::: Input data :::

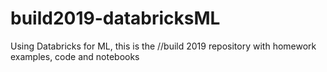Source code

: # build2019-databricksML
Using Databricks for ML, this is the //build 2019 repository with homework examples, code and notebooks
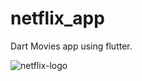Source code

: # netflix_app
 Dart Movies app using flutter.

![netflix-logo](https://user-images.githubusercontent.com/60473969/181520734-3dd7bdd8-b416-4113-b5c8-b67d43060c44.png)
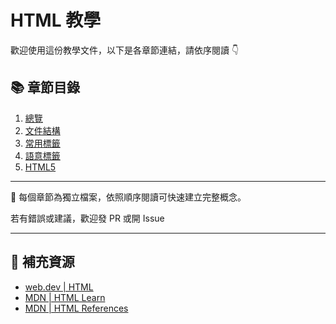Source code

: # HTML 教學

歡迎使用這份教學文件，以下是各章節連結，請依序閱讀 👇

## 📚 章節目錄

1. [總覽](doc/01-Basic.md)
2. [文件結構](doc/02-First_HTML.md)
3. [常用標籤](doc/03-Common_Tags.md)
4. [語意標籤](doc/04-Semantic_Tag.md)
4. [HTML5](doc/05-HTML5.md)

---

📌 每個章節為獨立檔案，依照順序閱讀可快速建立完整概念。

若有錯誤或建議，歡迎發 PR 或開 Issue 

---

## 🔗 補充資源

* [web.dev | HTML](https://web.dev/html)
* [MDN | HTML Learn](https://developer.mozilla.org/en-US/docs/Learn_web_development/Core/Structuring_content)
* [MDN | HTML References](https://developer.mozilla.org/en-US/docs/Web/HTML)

:::
::: Input data :::

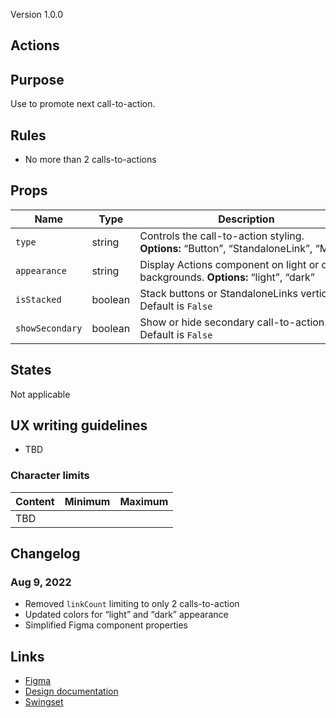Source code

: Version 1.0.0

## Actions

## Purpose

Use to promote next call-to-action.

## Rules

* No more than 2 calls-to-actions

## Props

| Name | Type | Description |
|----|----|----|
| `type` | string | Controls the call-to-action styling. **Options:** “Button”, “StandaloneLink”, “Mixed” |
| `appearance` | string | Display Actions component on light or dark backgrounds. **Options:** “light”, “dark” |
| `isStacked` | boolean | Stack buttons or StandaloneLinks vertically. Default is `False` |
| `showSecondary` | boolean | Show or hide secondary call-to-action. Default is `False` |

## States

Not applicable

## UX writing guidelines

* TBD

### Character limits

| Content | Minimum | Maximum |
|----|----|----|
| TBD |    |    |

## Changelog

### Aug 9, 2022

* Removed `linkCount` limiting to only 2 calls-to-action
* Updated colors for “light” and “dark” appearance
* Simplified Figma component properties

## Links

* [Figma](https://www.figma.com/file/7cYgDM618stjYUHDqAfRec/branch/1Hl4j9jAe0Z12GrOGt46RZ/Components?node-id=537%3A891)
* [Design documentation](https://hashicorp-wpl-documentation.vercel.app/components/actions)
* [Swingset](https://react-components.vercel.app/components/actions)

:::

(Description of the task): Select the lines from the entries that include the word "False".

(Response area):
| `isStacked` | boolean | Stack buttons or StandaloneLinks vertically. Default is `False` |
| `showSecondary` | boolean | Show or hide secondary call-to-action. Default is `False` |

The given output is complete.